If Gumby had gone on a mystical journey through space and time – starting perhaps in an ancient Congolese village, making a left turn in King Louis XV’s court, rolling through an Andy Goldsworthy installation and ending up at an all night Mardi Gras bash – he might end up looking like one of Nick Cave’s freakishly beautiful “Soundsuits.”
On display at the Fowler Museum in L.A. until the end of May are 35 of the artist/dancer’s costume creations. As beautiful and haunting as these works are standing still, they can’t be fully appreciated unless seen and heard. In the tradition of African tribal masks and costumes, these “sculptures” are meant to be danced in, transforming the wearer into a god, an animal, a tree, a bogeyman.
This is the art of reclamation. Nick Cave said he was inspired to create his first soundsuit right after the Rodney King beatings, a reclamation of black power which drew on ancient tribal precedents, transfiguring a million twigs into a single 8’ tall crunchy, rustling monster.

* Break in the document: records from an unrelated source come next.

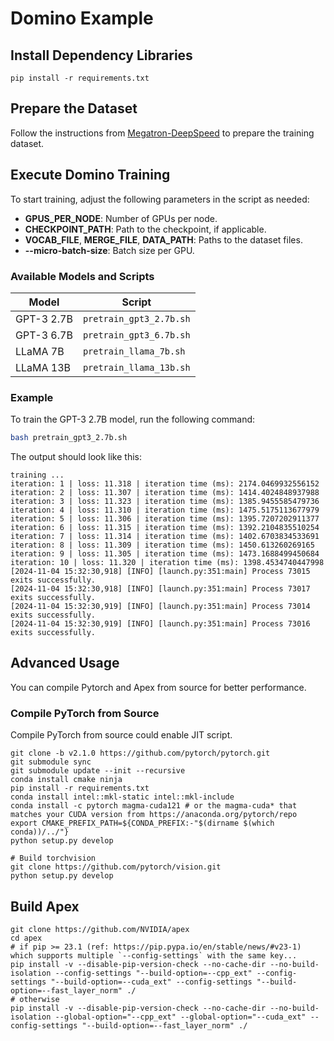# Domino Example

## Install Dependency Libraries
```
pip install -r requirements.txt
```

## Prepare the Dataset
Follow the instructions from [Megatron-DeepSpeed](https://github.com/deepspeedai/Megatron-DeepSpeed/tree/main/examples_deepspeed/universal_checkpointing#download-and-pre-process-training-dataset) to prepare the training dataset.

## Execute Domino Training

To start training, adjust the following parameters in the script as needed:

- **GPUS_PER_NODE**: Number of GPUs per node.
- **CHECKPOINT_PATH**: Path to the checkpoint, if applicable.
- **VOCAB_FILE**, **MERGE_FILE**, **DATA_PATH**: Paths to the dataset files.
- **--micro-batch-size**: Batch size per GPU.

### Available Models and Scripts

| Model      | Script                   |
|------------|--------------------------|
| GPT-3 2.7B | `pretrain_gpt3_2.7b.sh`  |
| GPT-3 6.7B | `pretrain_gpt3_6.7b.sh`  |
| LLaMA 7B   | `pretrain_llama_7b.sh`   |
| LLaMA 13B  | `pretrain_llama_13b.sh`  |

### Example

To train the GPT-3 2.7B model, run the following command:

```bash
bash pretrain_gpt3_2.7b.sh
```

The output should look like this:

```
training ...
iteration: 1 | loss: 11.318 | iteration time (ms): 2174.0469932556152
iteration: 2 | loss: 11.307 | iteration time (ms): 1414.4024848937988
iteration: 3 | loss: 11.323 | iteration time (ms): 1385.9455585479736
iteration: 4 | loss: 11.310 | iteration time (ms): 1475.5175113677979
iteration: 5 | loss: 11.306 | iteration time (ms): 1395.7207202911377
iteration: 6 | loss: 11.315 | iteration time (ms): 1392.2104835510254
iteration: 7 | loss: 11.314 | iteration time (ms): 1402.6703834533691
iteration: 8 | loss: 11.309 | iteration time (ms): 1450.613260269165
iteration: 9 | loss: 11.305 | iteration time (ms): 1473.1688499450684
iteration: 10 | loss: 11.320 | iteration time (ms): 1398.4534740447998
[2024-11-04 15:32:30,918] [INFO] [launch.py:351:main] Process 73015 exits successfully.
[2024-11-04 15:32:30,918] [INFO] [launch.py:351:main] Process 73017 exits successfully.
[2024-11-04 15:32:30,919] [INFO] [launch.py:351:main] Process 73014 exits successfully.
[2024-11-04 15:32:30,919] [INFO] [launch.py:351:main] Process 73016 exits successfully.
```

## Advanced Usage
You can compile Pytorch and Apex from source for better performance.

### Compile PyTorch from Source
Compile PyTorch from source could enable JIT script.
```
git clone -b v2.1.0 https://github.com/pytorch/pytorch.git
git submodule sync
git submodule update --init --recursive
conda install cmake ninja
pip install -r requirements.txt
conda install intel::mkl-static intel::mkl-include
conda install -c pytorch magma-cuda121 # or the magma-cuda* that matches your CUDA version from https://anaconda.org/pytorch/repo
export CMAKE_PREFIX_PATH=${CONDA_PREFIX:-"$(dirname $(which conda))/../"}
python setup.py develop

# Build torchvision
git clone https://github.com/pytorch/vision.git
python setup.py develop
```

## Build Apex
```
git clone https://github.com/NVIDIA/apex
cd apex
# if pip >= 23.1 (ref: https://pip.pypa.io/en/stable/news/#v23-1) which supports multiple `--config-settings` with the same key...
pip install -v --disable-pip-version-check --no-cache-dir --no-build-isolation --config-settings "--build-option=--cpp_ext" --config-settings "--build-option=--cuda_ext" --config-settings "--build-option=--fast_layer_norm" ./
# otherwise
pip install -v --disable-pip-version-check --no-cache-dir --no-build-isolation --global-option="--cpp_ext" --global-option="--cuda_ext" --config-settings "--build-option=--fast_layer_norm" ./
```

Inside the first sound suit, man becomes nature -- a bogeyman on a mission to transform vanishing fragments of times past into living breathing form.
The first soundsuit sent Cave on his path. Each of his subsequent creations would be fabricated almost entirely from found or discarded objects – buttons, old swatches of fabric, socks or hats, crotched potholders, old tins, vintage toys or ceramic birds, even died human hair.
Cave collages together these artifacts which serve both to acknowledge the old days (when people had time to actually hand knit an intricately patterned hot pad) and to celebrate the pure graphic qualities of a simple thing taken dramatically into a new context.
Cave is attracted to the “low craft high art things that are discarded…devalued” because, as he says, they offer an opportunity for him and his audience to “renegotiate their roles.”
It strikes me that we are a society desperately in need of renegotiating our agreements with the corporate-driven forces of homogeneity, and Nick Cave’s noisy, outlandish, color saturated art gives some hints about where to start.